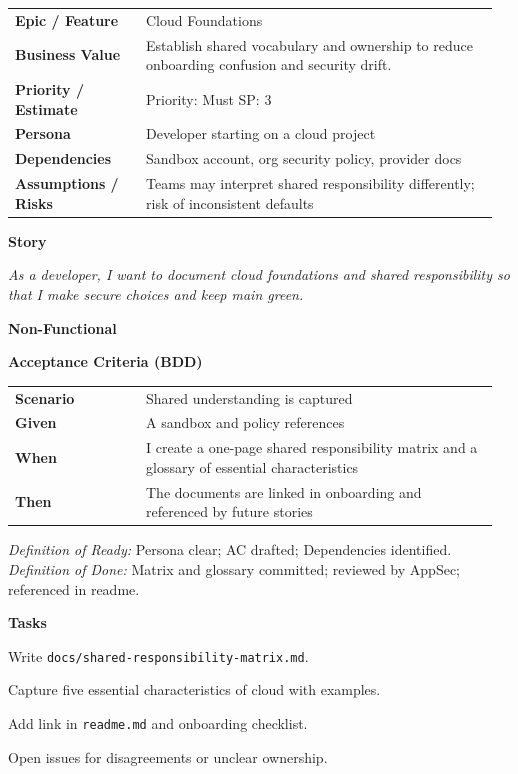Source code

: \documentclass[11pt,letterpaper]{article}
\makeatletter
\newenvironment{kvtable}{%
  \par\noindent\begin{tabular}{@{}>{\raggedright\bfseries\arraybackslash}p{0.26\linewidth} >{\raggedright\arraybackslash}p{0.70\linewidth}@{}}
}{\end{tabular}\par}
\newenvironment{bdd}{%
  \par\noindent\begin{tabular}{@{}>{\raggedright\bfseries\arraybackslash}p{0.26\linewidth} >{\raggedright\arraybackslash}p{0.70\linewidth}@{}}
}{\end{tabular}\par}
\newcommand{\DoRDoD}[2]{%
  \vspace{0.35em}
  {\footnotesize\color{Muted}%
    \textit{Definition of Ready:} #1 \; \textbullet\;
    \textit{Definition of Done:} #2%
  }%
}
\newenvironment{storycard}[2]{%
  \begin{tcolorbox}[cloudcard, title={#1 --- #2}]%
}{\end{tcolorbox}}
\newcommand{\sectionlabel}[1]{\par\vspace{0.35em}\textbf{#1}\par}
\makeatother
\begin{document}
\begin{storycard}{CCS-1}{Ch. 1 — Foundations \& Essentials}
\begin{kvtable}
Epic / Feature & Cloud Foundations\\
Business Value & Establish shared vocabulary and ownership to reduce onboarding confusion and security drift.\\
Priority / Estimate & Priority: Must \quad SP: 3\\
Persona & Developer starting on a cloud project\\
Dependencies & Sandbox account, org security policy, provider docs\\
Assumptions / Risks & Teams may interpret shared responsibility differently; risk of inconsistent defaults\\
\end{kvtable}
\sectionlabel{Story}
\textit{As a developer, I want to document cloud foundations and shared responsibility so that I make secure choices and keep main green.}
\sectionlabel{Non-Functional}\;\;
\sectionlabel{Acceptance Criteria (BDD)}
\begin{bdd}
Scenario & Shared understanding is captured\\
Given & A sandbox and policy references\\
When & I create a one-page shared responsibility matrix and a glossary of essential characteristics\\
Then & The documents are linked in onboarding and referenced by future stories\\
\end{bdd}
\DoRDoD{Persona clear; AC drafted; Dependencies identified.}{Matrix and glossary committed; reviewed by AppSec; referenced in readme.}
\sectionlabel{Tasks}
\begin{checklist}
\item Write \texttt{docs/shared-responsibility-matrix.md}.
\item Capture five essential characteristics of cloud with examples.
\item Add link in \texttt{readme.md} and onboarding checklist.
\item Open issues for disagreements or unclear ownership.
\end{checklist}
\end{storycard}
\end{document}
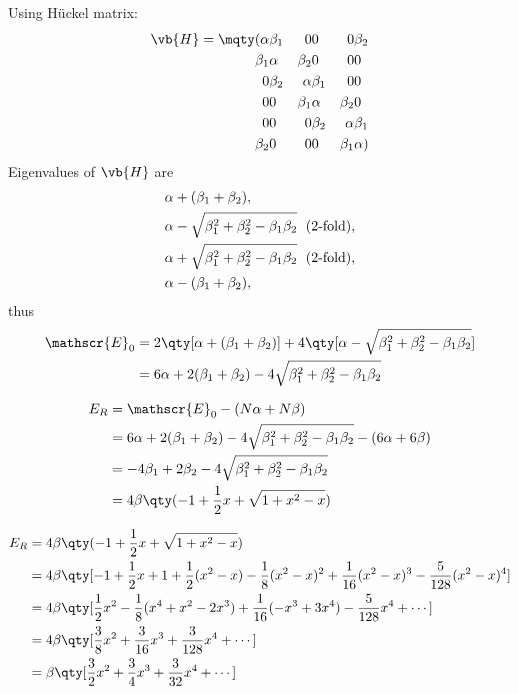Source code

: \documentclass[a4paper]{article}
\begin{document}
Using H\"uckel matrix:
\begin{align}
\vb{H} = \mqty( 
\alpha  & \beta_1 & 0       & 0       & 0       & \beta_2\\
\beta_1 & \alpha  & \beta_2 & 0       & 0       & 0      \\
0       & \beta_2 & \alpha  & \beta_1 & 0       & 0      \\
0       & 0       & \beta_1 & \alpha  & \beta_2 & 0      \\
0       & 0       & 0       & \beta_2 & \alpha  & \beta_1\\
\beta_2 & 0       & 0       & 0       & \beta_1 & \alpha  
)
\end{align}
Eigenvalues of $ \vb{H} $ are
\begin{align}\label{key}
&\alpha + (\beta_1 + \beta_2), \notag\\
&\alpha - \sqrt{\beta_1^2 + \beta_2^2 - \beta_1\beta_2} \;\text{ (2-fold)}, \notag\\
&\alpha + \sqrt{\beta_1^2 + \beta_2^2 - \beta_1\beta_2} \;\text{ (2-fold)}, \notag\\
&\alpha - (\beta_1 + \beta_2),
\end{align}
thus
\begin{align}
\mathscr{E}_0 &= 2\qty[\alpha + (\beta_1 + \beta_2)] + 4\qty[\alpha - \sqrt{\beta_1^2 + \beta_2^2 - \beta_1\beta_2}] \notag\\
&= 6\alpha + 2(\beta_1 + \beta_2) - 4\sqrt{\beta_1^2 + \beta_2^2 - \beta_1\beta_2}
\end{align}

\begin{align}
E_R &= \mathscr{E}_0 - (N\alpha + N\beta) \notag\\
&= 6\alpha + 2(\beta_1 + \beta_2) - 4\sqrt{\beta_1^2 + \beta_2^2 - \beta_1\beta_2} - (6\alpha + 6\beta) \notag\\
&= -4\beta_1 + 2\beta_2 - 4\sqrt{\beta_1^2 + \beta_2^2 - \beta_1\beta_2} \notag\\
&= 4\beta\qty(-1 + \dfrac{1}{2}x + \sqrt{1 + x^2 - x})
\end{align}

\begin{align}
E_R &= 4\beta\qty(-1 + \dfrac{1}{2}x + \sqrt{1 + x^2 - x}) \notag\\
&= 4\beta\qty[ -1 + \dfrac{1}{2}x 
+ 1 + \dfrac{1}{2}(x^2-x) - \dfrac{1}{8}(x^2-x)^2 + \dfrac{1}{16}(x^2-x)^3 - \dfrac{5}{128}(x^2-x)^4 ] \notag\\
&= 4\beta\qty[ 
\dfrac{1}{2}x^2 - \dfrac{1}{8}(x^4 + x^2 - 2x^3) 
+ \dfrac{1}{16}(-x^3 + 3x^4) - \dfrac{5}{128}x^4 + \cdots ] \notag\\
&= 4\beta\qty[ 
\dfrac{3}{8}x^2 + \dfrac{3}{16}x^3 + \dfrac{3}{128}x^4 + \cdots ] \notag\\
&= \beta\qty[ 
\dfrac{3}{2}x^2 + \dfrac{3}{4}x^3 + \dfrac{3}{32}x^4 + \cdots ]
\end{align}
\end{document}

-------

PROBLEM TO SOLVE: The listing above is to be retyped word for word, with the pictures omitted.

EXERCISE OUTPUT:
Source code

: \documentclass[11pt,letterpaper]{article}
\makeatletter
\newenvironment{kvtable}{%
  \par\noindent\begin{tabular}{@{}>{\raggedright\bfseries\arraybackslash}p{0.26\linewidth} >{\raggedright\arraybackslash}p{0.70\linewidth}@{}}
}{\end{tabular}\par}
\newenvironment{bdd}{%
  \par\noindent\begin{tabular}{@{}>{\raggedright\bfseries\arraybackslash}p{0.26\linewidth} >{\raggedright\arraybackslash}p{0.70\linewidth}@{}}
}{\end{tabular}\par}
\newcommand{\DoRDoD}[2]{%
  \vspace{0.35em}
  {\footnotesize\color{Muted}%
    \textit{Definition of Ready:} #1 \; \textbullet\;
    \textit{Definition of Done:} #2%
  }%
}
\newenvironment{storycard}[2]{%
  \begin{tcolorbox}[cloudcard, title={#1 --- #2}]%
}{\end{tcolorbox}}
\newcommand{\sectionlabel}[1]{\par\vspace{0.35em}\textbf{#1}\par}
\makeatother
\begin{document}
\begin{storycard}{CCS-1}{Ch. 1 — Foundations \& Essentials}
\begin{kvtable}
Epic / Feature & Cloud Foundations\\
Business Value & Establish shared vocabulary and ownership to reduce onboarding confusion and security drift.\\
Priority / Estimate & Priority: Must \quad SP: 3\\
Persona & Developer starting on a cloud project\\
Dependencies & Sandbox account, org security policy, provider docs\\
Assumptions / Risks & Teams may interpret shared responsibility differently; risk of inconsistent defaults\\
\end{kvtable}
\sectionlabel{Story}
\textit{As a developer, I want to document cloud foundations and shared responsibility so that I make secure choices and keep main green.}
\sectionlabel{Non-Functional}\;\;
\sectionlabel{Acceptance Criteria (BDD)}
\begin{bdd}
Scenario & Shared understanding is captured\\
Given & A sandbox and policy references\\
When & I create a one-page shared responsibility matrix and a glossary of essential characteristics\\
Then & The documents are linked in onboarding and referenced by future stories\\
\end{bdd}
\DoRDoD{Persona clear; AC drafted; Dependencies identified.}{Matrix and glossary committed; reviewed by AppSec; referenced in readme.}
\sectionlabel{Tasks}
\begin{checklist}
\item Write \texttt{docs/shared-responsibility-matrix.md}.
\item Capture five essential characteristics of cloud with examples.
\item Add link in \texttt{readme.md} and onboarding checklist.
\item Open issues for disagreements or unclear ownership.
\end{checklist}
\end{storycard}
\end{document}
Source code

: \documentclass[a4paper]{article}
\begin{document}
Using H\"uckel matrix:
\begin{align}
\vb{H} = \mqty( 
\alpha  & \beta_1 & 0       & 0       & 0       & \beta_2\\
\beta_1 & \alpha  & \beta_2 & 0       & 0       & 0      \\
0       & \beta_2 & \alpha  & \beta_1 & 0       & 0      \\
0       & 0       & \beta_1 & \alpha  & \beta_2 & 0      \\
0       & 0       & 0       & \beta_2 & \alpha  & \beta_1\\
\beta_2 & 0       & 0       & 0       & \beta_1 & \alpha  
)
\end{align}
Eigenvalues of $ \vb{H} $ are
\begin{align}\label{key}
&\alpha + (\beta_1 + \beta_2), \notag\\
&\alpha - \sqrt{\beta_1^2 + \beta_2^2 - \beta_1\beta_2} \;\text{ (2-fold)}, \notag\\
&\alpha + \sqrt{\beta_1^2 + \beta_2^2 - \beta_1\beta_2} \;\text{ (2-fold)}, \notag\\
&\alpha - (\beta_1 + \beta_2),
\end{align}
thus
\begin{align}
\mathscr{E}_0 &= 2\qty[\alpha + (\beta_1 + \beta_2)] + 4\qty[\alpha - \sqrt{\beta_1^2 + \beta_2^2 - \beta_1\beta_2}] \notag\\
&= 6\alpha + 2(\beta_1 + \beta_2) - 4\sqrt{\beta_1^2 + \beta_2^2 - \beta_1\beta_2}
\end{align}

\begin{align}
E_R &= \mathscr{E}_0 - (N\alpha + N\beta) \notag\\
&= 6\alpha + 2(\beta_1 + \beta_2) - 4\sqrt{\beta_1^2 + \beta_2^2 - \beta_1\beta_2} - (6\alpha + 6\beta) \notag\\
&= -4\beta_1 + 2\beta_2 - 4\sqrt{\beta_1^2 + \beta_2^2 - \beta_1\beta_2} \notag\\
&= 4\beta\qty(-1 + \dfrac{1}{2}x + \sqrt{1 + x^2 - x})
\end{align}

\begin{align}
E_R &= 4\beta\qty(-1 + \dfrac{1}{2}x + \sqrt{1 + x^2 - x}) \notag\\
&= 4\beta\qty[ -1 + \dfrac{1}{2}x 
+ 1 + \dfrac{1}{2}(x^2-x) - \dfrac{1}{8}(x^2-x)^2 + \dfrac{1}{16}(x^2-x)^3 - \dfrac{5}{128}(x^2-x)^4 ] \notag\\
&= 4\beta\qty[ 
\dfrac{1}{2}x^2 - \dfrac{1}{8}(x^4 + x^2 - 2x^3) 
+ \dfrac{1}{16}(-x^3 + 3x^4) - \dfrac{5}{128}x^4 + \cdots ] \notag\\
&= 4\beta\qty[ 
\dfrac{3}{8}x^2 + \dfrac{3}{16}x^3 + \dfrac{3}{128}x^4 + \cdots ] \notag\\
&= \beta\qty[ 
\dfrac{3}{2}x^2 + \dfrac{3}{4}x^3 + \dfrac{3}{32}x^4 + \cdots ]
\end{align}
\end{document}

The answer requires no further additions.